Tuesday, July 13, 2010

A nurse who helped to inspire Live Aid

25 years ago, the news coverage depicting starving children in Ethiopia prompted Sir Bob Geldof to act. Geldof put together the benefit concert Live Aid which not only provided food to Ethiopia, but ushered in a new era of action against hunger and poverty.

Some of the news coverage Geldof witnessed showed a nurse who was trying to care for children in Ethiopia. Claire Bertschinger told viewers in the UK that she had to pick and choose which children received food and turn the others away. The BBC now has some of the footage streaming at their website.

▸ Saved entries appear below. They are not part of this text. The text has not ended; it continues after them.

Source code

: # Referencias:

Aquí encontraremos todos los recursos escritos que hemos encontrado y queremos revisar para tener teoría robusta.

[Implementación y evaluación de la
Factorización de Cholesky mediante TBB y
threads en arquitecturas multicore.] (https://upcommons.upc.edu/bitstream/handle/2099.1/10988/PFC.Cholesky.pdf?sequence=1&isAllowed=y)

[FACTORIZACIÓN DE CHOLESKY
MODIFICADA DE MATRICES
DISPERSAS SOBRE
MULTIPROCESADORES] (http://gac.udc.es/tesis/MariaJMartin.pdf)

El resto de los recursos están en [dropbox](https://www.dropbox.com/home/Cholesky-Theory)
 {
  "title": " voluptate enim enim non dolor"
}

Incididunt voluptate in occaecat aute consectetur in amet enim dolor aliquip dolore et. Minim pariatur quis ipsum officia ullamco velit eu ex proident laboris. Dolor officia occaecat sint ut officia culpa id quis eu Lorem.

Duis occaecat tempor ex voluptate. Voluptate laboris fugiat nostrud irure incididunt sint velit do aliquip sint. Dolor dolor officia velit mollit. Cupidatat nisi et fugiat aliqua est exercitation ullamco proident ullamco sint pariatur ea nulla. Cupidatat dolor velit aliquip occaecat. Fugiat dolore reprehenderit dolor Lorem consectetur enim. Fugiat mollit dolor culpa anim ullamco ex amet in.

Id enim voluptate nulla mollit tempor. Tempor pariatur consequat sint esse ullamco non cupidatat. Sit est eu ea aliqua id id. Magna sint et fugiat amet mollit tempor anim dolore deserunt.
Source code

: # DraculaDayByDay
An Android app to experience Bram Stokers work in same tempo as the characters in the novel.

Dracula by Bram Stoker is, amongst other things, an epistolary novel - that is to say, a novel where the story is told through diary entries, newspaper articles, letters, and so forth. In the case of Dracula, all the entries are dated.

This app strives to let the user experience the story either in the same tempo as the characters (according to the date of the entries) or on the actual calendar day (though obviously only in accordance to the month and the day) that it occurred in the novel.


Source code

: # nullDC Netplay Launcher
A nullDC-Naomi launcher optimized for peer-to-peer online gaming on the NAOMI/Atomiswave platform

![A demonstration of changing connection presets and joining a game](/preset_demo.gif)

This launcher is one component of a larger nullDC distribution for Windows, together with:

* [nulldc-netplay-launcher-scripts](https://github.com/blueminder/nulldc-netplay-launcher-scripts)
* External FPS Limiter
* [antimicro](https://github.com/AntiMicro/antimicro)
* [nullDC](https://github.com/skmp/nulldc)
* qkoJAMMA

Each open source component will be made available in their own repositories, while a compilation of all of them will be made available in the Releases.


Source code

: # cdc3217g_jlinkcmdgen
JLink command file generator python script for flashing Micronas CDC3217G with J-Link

From the BBC, we read this interview with Claire Bertschinger 25 years after the Ethiopian famine. Bertschinger says it took her over 20 years to finally talk about the nightmarish scenes she saw first-hand.

It was this footage that moved Bob Geldof to begin his fundraising.

"Without any aid, Live Aid or anybody sending money, thousands, millions more people would have died," she said.

"What Live Aid did was to support them long enough for the rains to come, for them to grow crops.

"We, as the Red Cross, gave seeds and hoes so they could start growing crops again and gradually they managed to have small stores of food.

"So that when a drought came along they could go back to their stores and not have a similar famine," she added.
...

In Michael Buerk's famous report on the millions of people facing starvation the previous year, Dame Claire talked about how she had to decide which children would be fed, and who would not.

She admitted she had been "scarred" by those experiences.

"I can remember one time when I had children needing to come in," she said.

"They just had skin dripping off their bones, they had no fat or muscle left at all and I counted 10 rows of children and in each row there were a 100 children and I only had 60 places.

"It was a horrendous situation where I had to choose who could come in and who couldn't."